Bergson joined him at the window in time to see half the crew of the frigate diving overboard in a vote of no confidence in their commanding officer, Captain Fanie Plaasboer. The churned up foaming water at the stern of the ship indicated a sincere desire to halt forward passage by reverse propulsion from the screws. When the bow hit the quayside just to the east of the caisson the ship was travelling at six and a half knots. Up on the second floor of the Central Store Henry Fuckit and Harry Bergson experienced the impact as a tremor powerful enough to rattle the window. The horrible thud and the shriek of tearing metal came to their ears and elicited a gasp from the one and a groan from the other.
"Unbelievable!" shouted Henry. "This must be a once-in-a-lifetime experience. To actually have seen this colossal fuck-up play out in front of our very eyes! The art of coarse docking performed for our benefit. What an unmitigated arsehole! What a command performance!" He was laughing and punching the palm of his left hand and then clasping his head as if it might burst.

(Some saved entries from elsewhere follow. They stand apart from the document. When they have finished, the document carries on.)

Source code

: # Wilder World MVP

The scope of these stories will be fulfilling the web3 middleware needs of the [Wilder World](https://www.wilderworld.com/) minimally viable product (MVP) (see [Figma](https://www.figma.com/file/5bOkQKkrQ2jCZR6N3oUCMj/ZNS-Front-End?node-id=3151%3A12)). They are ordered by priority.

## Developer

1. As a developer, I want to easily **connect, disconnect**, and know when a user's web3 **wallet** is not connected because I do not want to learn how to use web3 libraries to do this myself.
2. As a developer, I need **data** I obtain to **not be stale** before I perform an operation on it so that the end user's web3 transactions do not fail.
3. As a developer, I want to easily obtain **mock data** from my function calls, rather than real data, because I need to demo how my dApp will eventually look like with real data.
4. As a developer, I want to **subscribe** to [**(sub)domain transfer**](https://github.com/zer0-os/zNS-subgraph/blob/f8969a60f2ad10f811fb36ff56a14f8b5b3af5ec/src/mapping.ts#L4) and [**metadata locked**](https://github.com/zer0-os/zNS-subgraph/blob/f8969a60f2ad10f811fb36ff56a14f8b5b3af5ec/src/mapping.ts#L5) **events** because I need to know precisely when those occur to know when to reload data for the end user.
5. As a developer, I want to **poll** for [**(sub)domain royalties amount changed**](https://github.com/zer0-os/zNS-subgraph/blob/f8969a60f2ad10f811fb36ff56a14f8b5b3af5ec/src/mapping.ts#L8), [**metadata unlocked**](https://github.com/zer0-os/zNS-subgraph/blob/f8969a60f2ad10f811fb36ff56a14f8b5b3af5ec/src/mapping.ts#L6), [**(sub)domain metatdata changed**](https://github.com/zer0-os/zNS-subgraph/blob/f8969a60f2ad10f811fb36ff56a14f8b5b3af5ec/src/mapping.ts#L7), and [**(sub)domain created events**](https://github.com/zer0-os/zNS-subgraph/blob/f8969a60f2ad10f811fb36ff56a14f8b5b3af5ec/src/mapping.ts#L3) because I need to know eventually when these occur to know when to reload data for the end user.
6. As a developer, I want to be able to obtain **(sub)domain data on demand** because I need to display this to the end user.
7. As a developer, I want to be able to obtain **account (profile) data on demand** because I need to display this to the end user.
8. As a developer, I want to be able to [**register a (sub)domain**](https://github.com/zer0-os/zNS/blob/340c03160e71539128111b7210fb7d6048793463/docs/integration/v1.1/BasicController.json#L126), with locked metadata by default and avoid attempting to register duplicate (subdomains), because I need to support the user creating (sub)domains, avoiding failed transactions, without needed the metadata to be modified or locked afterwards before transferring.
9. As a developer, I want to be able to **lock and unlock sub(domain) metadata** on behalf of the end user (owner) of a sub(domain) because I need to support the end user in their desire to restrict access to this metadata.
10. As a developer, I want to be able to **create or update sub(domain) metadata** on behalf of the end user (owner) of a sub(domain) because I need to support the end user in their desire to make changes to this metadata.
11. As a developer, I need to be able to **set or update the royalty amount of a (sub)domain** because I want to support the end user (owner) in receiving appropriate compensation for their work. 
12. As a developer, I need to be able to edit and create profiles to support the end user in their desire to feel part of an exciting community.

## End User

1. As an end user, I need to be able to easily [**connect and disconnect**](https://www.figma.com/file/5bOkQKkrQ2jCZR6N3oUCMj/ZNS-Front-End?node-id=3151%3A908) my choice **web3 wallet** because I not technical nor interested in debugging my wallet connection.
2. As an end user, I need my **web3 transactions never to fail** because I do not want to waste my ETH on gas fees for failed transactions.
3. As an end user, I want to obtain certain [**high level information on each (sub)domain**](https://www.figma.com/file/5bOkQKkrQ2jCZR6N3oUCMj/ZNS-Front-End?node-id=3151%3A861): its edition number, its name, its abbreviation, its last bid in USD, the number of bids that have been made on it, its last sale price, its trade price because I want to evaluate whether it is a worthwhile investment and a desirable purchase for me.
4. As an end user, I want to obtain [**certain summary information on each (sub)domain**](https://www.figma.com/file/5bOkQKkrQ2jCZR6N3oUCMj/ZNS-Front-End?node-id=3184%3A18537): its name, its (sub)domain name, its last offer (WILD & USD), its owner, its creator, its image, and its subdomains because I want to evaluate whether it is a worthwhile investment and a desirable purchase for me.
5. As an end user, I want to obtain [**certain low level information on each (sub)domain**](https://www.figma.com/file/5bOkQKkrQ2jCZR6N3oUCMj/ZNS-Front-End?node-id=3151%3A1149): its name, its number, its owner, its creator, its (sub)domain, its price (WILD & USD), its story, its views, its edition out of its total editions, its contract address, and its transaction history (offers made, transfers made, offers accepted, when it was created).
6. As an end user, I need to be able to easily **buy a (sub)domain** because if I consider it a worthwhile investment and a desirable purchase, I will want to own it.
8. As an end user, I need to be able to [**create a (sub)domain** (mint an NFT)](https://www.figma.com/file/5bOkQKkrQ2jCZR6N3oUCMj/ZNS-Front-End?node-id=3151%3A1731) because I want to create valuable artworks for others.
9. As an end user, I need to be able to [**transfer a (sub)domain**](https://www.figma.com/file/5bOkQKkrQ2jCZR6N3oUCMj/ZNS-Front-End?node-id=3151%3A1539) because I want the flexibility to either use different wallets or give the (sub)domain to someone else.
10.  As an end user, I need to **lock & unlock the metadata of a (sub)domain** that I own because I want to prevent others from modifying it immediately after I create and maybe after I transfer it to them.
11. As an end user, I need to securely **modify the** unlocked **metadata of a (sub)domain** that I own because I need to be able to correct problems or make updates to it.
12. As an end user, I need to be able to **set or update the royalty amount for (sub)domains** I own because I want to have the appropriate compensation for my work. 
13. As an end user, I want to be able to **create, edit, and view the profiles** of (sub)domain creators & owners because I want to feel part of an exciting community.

"The tragedy is in the aftermath, not the immediate action. Action, action. We've just witnessed an action scene. But the cost!" Bergson too was speaking in raised tones. Henry's excitement was of the manic type whilst the older man was boiling over with anger. "That criminal buffoon couldn't command a rowing boat, let alone a modern warship. And this isn't the first time he's tried it."
As they descended in the lift and joined the throng of Dockyard workers hurrying to the scene of the disaster, Burgson offered an explanation of what had occurred. In the days when the RN had still used Simonstown there had been a certain Captain Arbuthnot of the HMS Daring who had inspired many with his displays of nautical skill. With a sure confidence in his vessel, his crew and his own ability, he had, on no less than four occasions, steamed into port without assistance from pilot or tug. With precise timing he barked out his orders. The bells rang, the water churned, the wheel spun and the ship would slow to a halt, gently drifting broadside to the quay.
"And I suppose this Dutchman thought he could do the same." Henry shook his head in contemptuous disbelief.
"Exactly. The first time he tried it he nearly ran aground on Admiralty Beach. The second time he was intercepted by three tugboats and several launches. But this time …" Bergson left the sentence unfinished.
The dead and injured were being loaded into ambulances and the President Kruger settled a little lower in the water. Then the ship's Tannoy crackled and the familiar strains of Die Stem came wafting in a slow goose-step over the crowd. Ons vir jou, Suid-Afrika. Some of them were even standing to attention. Jesus. Fok Suid-Afrika. This was actually bloody amusing and yet, as the man said, at what cost? Henry's earlier mood, which had been dispelled by quantum mechanics and then this fiasco, slowly began to return and weigh down upon him. He tried to remind himself that life was a joke, or a series of jokes, and he wasn't supposed to dwell on the irony which made the joke work. He was just supposed to laugh. Was he losing his sense of humour?